● **Brief**: Among the entries, find each line that includes the string "would" and list it.
┌─ Supplied information
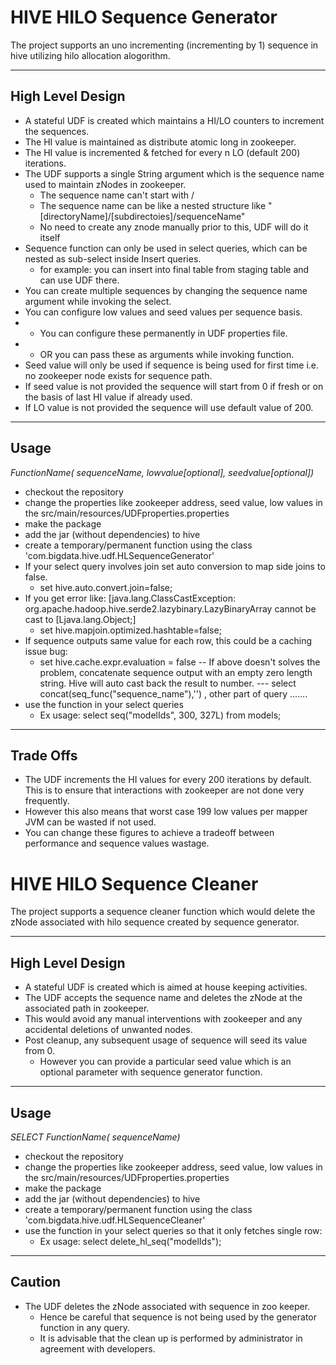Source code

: # HIVE HILO Sequence Generator
The project supports an uno incrementing (incrementing by 1) sequence in hive utilizing hilo allocation alogorithm.

-----------------
High Level Design
-----------------

- A stateful UDF is created which maintains a HI/LO counters to increment the sequences.
- The HI value is maintained as distribute atomic long in zookeeper.
- The HI value is incremented & fetched for every n LO (default 200) iterations.
- The UDF supports a single String argument which is the sequence name used to maintain zNodes in zookeeper.
	- The sequence name can't start with /
	- The sequence name can be like a nested structure like "[directoryName]/[subdirectoies]/sequenceName"
    - No need to create any znode manually prior to this, UDF will do it itself
- Sequence function can only be used in select queries, which can be nested as sub-select inside Insert queries.
    - for example: you can insert into final table from staging table and can use UDF there.
- You can create multiple sequences by changing the sequence name argument while invoking the select. 
- You can configure low values and seed values per sequence basis.
- 	- You can configure these permanently in UDF properties file.
- 	- OR you can pass these as arguments while invoking function.
- Seed value will only be used if sequence is being used for first time i.e. no zookeeper node exists for sequence path.
- If seed value is not provided the sequence will start from 0 if fresh or on the basis of last HI value if already used.
- If LO value is not provided the sequence will use default value of 200.

-----
Usage
-----
*FunctionName(<String> sequenceName, <int> lowvalue[optional], <long> seedvalue[optional])*

- checkout the repository
- change the properties like zookeeper address, seed value, low values in the src/main/resources/UDFproperties.properties
- make the package
- add the jar (without dependencies) to hive
- create a temporary/permanent function using the class 'com.bigdata.hive.udf.HLSequenceGenerator'
- If your select query involves join set auto conversion to map side joins to false. 
	- set hive.auto.convert.join=false;
- If you get error like: [java.lang.ClassCastException: org.apache.hadoop.hive.serde2.lazybinary.LazyBinaryArray cannot be cast to [Ljava.lang.Object;]
	- set hive.mapjoin.optimized.hashtable=false; 
- If sequence outputs same value for each row, this could be a caching issue bug:
    - set hive.cache.expr.evaluation = false
    -- If above doesn't solves the problem, concatenate sequence output with an empty zero length string. Hive will auto cast back the result to number.
    --- select concat(seq_func("sequence_name"),'') , other part of query .......  
- use the function in your select queries
    - Ex usage: select seq("modelIds", 300, 327L) from models;
 
----------
Trade Offs
----------

- The UDF increments the HI values for every 200 iterations by default. This is to ensure that interactions with zookeeper are not done very frequently.
- However this also means that worst case 199 low values per mapper JVM can be wasted if not used.
- You can change these figures to achieve a tradeoff between performance and sequence values wastage.

# HIVE HILO Sequence Cleaner
The project supports a sequence cleaner function which would delete the zNode associated with hilo sequence created by sequence generator.

-----------------
High Level Design
-----------------

- A stateful UDF is created which is aimed at house keeping activities.
- The UDF accepts the sequence name and deletes the zNode at the associated path in zookeeper.
- This would avoid any manual interventions with zookeeper and any accidental deletions of unwanted nodes.
- Post cleanup, any subsequent usage of sequence will seed its value from 0.
	- However you can provide a particular seed value which is an optional parameter with sequence generator function.


-----
Usage
-----
*SELECT FunctionName(<String> sequenceName)*

- checkout the repository
- change the properties like zookeeper address, seed value, low values in the src/main/resources/UDFproperties.properties
- make the package
- add the jar (without dependencies) to hive
- create a temporary/permanent function using the class 'com.bigdata.hive.udf.HLSequenceCleaner'
- use the function in your select queries so that it only fetches single row:
    - Ex usage: select delete_hl_seq("modelIds");
 
--------
Caution
--------

- The UDF deletes the zNode associated with sequence in zoo keeper. 
	- Hence be careful that sequence is not being used by the generator function in any query.
	- It is advisable that the clean up is performed by administrator in agreement with developers.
└─
● **Your solution**:
The project supports a sequence cleaner function which would delete the zNode associated with hilo sequence created by sequence generator.
- This would avoid any manual interventions with zookeeper and any accidental deletions of unwanted nodes.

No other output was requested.